*What is being asked*. Line filter on the word "right": copy each matching line from the entries.
----- Data under study -----
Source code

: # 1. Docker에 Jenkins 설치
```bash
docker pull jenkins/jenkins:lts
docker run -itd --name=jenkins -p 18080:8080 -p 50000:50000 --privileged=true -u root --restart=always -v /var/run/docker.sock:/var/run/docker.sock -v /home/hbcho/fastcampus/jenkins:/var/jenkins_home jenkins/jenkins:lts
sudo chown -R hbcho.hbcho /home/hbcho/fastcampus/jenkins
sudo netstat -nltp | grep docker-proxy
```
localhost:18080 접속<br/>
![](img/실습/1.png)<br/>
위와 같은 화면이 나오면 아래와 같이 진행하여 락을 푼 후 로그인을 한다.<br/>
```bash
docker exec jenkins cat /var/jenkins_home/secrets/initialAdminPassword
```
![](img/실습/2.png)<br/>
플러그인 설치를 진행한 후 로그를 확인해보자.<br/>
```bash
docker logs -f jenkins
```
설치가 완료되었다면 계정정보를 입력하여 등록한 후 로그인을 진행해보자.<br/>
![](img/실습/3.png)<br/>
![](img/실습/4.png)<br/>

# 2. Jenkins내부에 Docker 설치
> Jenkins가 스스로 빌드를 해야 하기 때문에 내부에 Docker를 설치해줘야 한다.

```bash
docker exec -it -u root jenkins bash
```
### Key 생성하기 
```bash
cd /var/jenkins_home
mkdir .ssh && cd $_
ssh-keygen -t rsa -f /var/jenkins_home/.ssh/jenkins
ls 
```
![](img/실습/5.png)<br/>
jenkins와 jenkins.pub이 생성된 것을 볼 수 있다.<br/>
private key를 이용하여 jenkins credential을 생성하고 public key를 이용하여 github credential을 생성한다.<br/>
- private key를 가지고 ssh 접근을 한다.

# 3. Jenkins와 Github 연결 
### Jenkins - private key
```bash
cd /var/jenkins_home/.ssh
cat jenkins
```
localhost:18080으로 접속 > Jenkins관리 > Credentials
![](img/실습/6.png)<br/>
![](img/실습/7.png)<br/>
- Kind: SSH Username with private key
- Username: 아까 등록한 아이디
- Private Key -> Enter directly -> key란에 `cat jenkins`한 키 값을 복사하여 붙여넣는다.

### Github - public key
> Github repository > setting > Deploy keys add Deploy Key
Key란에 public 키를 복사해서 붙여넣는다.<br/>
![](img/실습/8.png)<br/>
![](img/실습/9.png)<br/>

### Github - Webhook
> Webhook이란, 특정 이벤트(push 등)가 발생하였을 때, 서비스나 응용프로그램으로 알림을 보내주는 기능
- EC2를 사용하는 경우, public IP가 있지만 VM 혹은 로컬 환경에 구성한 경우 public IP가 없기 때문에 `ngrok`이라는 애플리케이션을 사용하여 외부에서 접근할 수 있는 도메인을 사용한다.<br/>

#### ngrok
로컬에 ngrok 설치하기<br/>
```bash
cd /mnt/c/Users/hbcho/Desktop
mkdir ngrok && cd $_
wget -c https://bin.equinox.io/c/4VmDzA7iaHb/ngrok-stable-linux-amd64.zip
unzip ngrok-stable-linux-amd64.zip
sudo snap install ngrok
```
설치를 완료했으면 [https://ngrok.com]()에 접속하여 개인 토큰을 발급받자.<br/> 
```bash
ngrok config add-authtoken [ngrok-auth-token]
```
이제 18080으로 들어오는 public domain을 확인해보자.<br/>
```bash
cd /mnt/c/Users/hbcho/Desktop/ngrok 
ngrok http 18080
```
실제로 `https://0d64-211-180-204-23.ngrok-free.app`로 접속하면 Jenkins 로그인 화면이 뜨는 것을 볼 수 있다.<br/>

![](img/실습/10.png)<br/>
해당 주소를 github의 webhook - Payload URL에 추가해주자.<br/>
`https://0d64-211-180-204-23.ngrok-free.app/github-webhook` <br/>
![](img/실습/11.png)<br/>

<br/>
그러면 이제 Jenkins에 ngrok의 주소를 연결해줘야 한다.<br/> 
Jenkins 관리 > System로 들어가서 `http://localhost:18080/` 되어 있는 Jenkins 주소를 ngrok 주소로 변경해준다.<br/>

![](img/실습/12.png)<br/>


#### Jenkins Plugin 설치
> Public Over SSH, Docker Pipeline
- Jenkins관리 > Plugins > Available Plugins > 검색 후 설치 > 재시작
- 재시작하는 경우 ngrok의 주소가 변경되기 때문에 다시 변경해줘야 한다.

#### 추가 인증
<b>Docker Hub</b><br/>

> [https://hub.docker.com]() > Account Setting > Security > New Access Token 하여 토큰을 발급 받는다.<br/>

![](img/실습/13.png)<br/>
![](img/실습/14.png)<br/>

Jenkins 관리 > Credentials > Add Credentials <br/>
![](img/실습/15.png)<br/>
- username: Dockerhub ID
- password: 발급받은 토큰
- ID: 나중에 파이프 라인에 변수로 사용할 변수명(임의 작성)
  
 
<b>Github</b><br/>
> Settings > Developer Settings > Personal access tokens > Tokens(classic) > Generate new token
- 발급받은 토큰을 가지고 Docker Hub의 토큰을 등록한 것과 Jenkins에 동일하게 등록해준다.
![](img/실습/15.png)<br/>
-----
----- Data under study -----
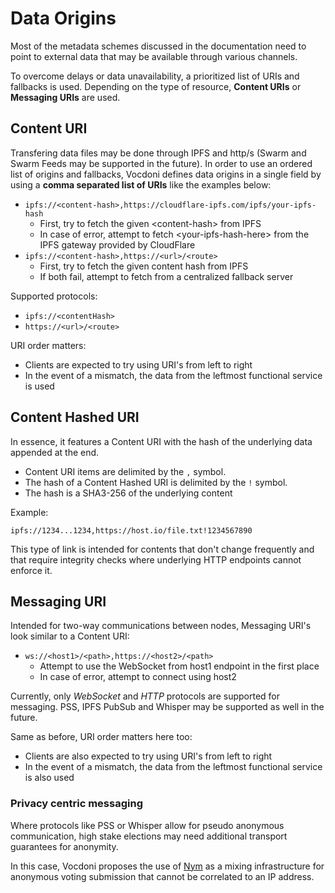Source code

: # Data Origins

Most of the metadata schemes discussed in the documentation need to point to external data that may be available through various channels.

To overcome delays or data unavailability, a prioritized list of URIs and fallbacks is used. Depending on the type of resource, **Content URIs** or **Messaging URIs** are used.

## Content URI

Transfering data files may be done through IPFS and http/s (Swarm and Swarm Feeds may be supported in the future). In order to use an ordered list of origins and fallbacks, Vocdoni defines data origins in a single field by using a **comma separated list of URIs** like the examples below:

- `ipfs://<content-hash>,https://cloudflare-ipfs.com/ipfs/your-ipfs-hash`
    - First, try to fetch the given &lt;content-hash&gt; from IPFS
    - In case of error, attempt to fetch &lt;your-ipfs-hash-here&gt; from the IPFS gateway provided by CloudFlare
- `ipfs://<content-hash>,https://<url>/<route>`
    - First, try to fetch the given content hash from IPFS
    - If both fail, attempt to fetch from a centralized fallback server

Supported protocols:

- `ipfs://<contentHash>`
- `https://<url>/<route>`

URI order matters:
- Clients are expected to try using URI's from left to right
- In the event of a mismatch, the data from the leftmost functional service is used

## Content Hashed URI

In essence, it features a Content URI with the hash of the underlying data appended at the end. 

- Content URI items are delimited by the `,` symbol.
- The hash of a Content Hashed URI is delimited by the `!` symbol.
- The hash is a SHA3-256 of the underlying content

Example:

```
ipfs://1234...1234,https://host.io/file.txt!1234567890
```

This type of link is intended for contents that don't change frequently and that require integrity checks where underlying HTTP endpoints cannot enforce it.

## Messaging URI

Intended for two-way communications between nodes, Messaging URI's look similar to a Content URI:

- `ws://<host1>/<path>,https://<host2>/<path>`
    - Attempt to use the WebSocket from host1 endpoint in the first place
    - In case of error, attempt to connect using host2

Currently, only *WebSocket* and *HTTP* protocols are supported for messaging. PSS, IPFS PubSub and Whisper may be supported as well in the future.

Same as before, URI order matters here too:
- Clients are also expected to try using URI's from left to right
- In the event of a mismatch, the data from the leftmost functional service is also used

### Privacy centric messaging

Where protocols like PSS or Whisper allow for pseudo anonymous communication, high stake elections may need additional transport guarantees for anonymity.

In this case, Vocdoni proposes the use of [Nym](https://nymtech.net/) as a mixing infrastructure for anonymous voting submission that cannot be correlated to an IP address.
-----
*Response area*.
- Clients are expected to try using URI's from left to right
- Clients are also expected to try using URI's from left to right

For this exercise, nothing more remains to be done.